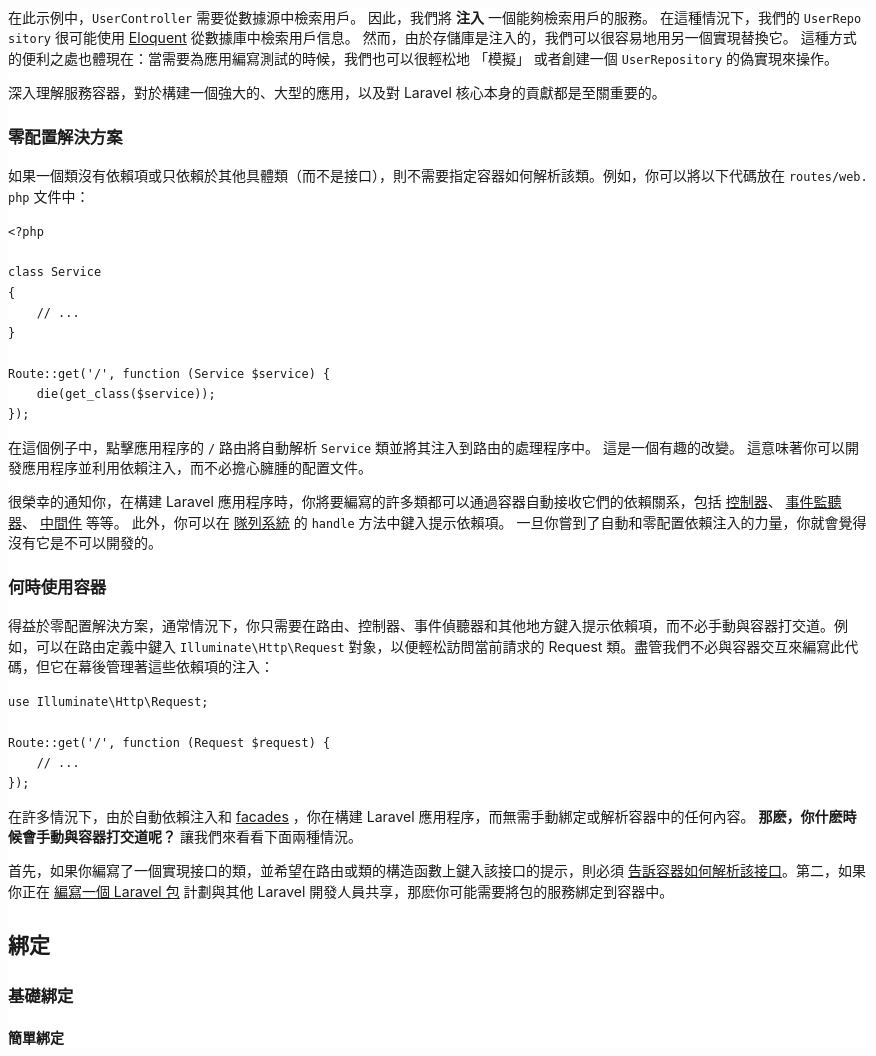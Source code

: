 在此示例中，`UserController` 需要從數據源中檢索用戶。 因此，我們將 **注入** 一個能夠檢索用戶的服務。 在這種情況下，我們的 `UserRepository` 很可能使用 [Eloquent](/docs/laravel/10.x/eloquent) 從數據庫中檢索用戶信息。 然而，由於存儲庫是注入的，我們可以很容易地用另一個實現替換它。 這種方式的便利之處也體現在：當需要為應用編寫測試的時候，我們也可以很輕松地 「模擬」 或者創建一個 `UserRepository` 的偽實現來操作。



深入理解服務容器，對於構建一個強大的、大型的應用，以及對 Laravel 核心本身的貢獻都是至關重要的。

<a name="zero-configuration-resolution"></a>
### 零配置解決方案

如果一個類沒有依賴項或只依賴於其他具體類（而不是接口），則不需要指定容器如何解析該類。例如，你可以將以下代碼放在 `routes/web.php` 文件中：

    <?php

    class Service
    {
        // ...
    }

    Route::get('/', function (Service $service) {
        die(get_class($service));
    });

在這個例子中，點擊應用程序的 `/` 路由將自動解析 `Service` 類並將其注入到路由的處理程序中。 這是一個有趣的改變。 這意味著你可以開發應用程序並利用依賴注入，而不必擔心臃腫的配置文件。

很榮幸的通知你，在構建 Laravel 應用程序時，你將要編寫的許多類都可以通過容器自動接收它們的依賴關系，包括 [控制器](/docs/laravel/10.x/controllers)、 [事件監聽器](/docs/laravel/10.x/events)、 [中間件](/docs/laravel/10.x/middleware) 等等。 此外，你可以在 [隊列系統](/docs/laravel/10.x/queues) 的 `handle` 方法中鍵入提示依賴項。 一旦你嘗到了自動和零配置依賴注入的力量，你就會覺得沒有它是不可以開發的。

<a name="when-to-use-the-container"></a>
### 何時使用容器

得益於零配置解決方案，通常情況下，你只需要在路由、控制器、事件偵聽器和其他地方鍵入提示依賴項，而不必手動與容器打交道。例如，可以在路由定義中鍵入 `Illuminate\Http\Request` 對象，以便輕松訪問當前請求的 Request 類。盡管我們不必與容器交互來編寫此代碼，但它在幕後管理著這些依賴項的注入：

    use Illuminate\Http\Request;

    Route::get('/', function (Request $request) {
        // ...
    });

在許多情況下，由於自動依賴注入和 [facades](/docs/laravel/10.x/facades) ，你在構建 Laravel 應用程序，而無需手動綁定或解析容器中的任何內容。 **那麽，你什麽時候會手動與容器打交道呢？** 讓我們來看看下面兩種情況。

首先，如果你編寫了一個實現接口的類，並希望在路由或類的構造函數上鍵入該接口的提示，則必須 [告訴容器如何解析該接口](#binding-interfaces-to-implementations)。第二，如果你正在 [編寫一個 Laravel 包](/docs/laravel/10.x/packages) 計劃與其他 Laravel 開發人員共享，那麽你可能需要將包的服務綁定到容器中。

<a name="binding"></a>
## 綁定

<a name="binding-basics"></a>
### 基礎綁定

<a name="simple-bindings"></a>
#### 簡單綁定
_ _ _
Exercise requirements: Each line in the entries above, starting at the line with "class Service" and ending at the line with "在許多情況下，由於自動依賴注入和 [facades](/docs/laravel/10.x/facades) ，你在構建", is to be printed exactly, and only those lines.

Problem solution:
    class Service
    {
        // ...
    }

    Route::get('/', function (Service $service) {
        die(get_class($service));
    });

在這個例子中，點擊應用程序的 `/` 路由將自動解析 `Service` 類並將其注入到路由的處理程序中。 這是一個有趣的改變。 這意味著你可以開發應用程序並利用依賴注入，而不必擔心臃腫的配置文件。

很榮幸的通知你，在構建 Laravel 應用程序時，你將要編寫的許多類都可以通過容器自動接收它們的依賴關系，包括 [控制器](/docs/laravel/10.x/controllers)、 [事件監聽器](/docs/laravel/10.x/events)、 [中間件](/docs/laravel/10.x/middleware) 等等。 此外，你可以在 [隊列系統](/docs/laravel/10.x/queues) 的 `handle` 方法中鍵入提示依賴項。 一旦你嘗到了自動和零配置依賴注入的力量，你就會覺得沒有它是不可以開發的。

<a name="when-to-use-the-container"></a>
### 何時使用容器

得益於零配置解決方案，通常情況下，你只需要在路由、控制器、事件偵聽器和其他地方鍵入提示依賴項，而不必手動與容器打交道。例如，可以在路由定義中鍵入 `Illuminate\Http\Request` 對象，以便輕松訪問當前請求的 Request 類。盡管我們不必與容器交互來編寫此代碼，但它在幕後管理著這些依賴項的注入：

    use Illuminate\Http\Request;

    Route::get('/', function (Request $request) {
        // ...
    });

在許多情況下，由於自動依賴注入和 [facades](/docs/laravel/10.x/facades) ，你在構建 Laravel 應用程序，而無需手動綁定或解析容器中的任何內容。 **那麽，你什麽時候會手動與容器打交道呢？** 讓我們來看看下面兩種情況。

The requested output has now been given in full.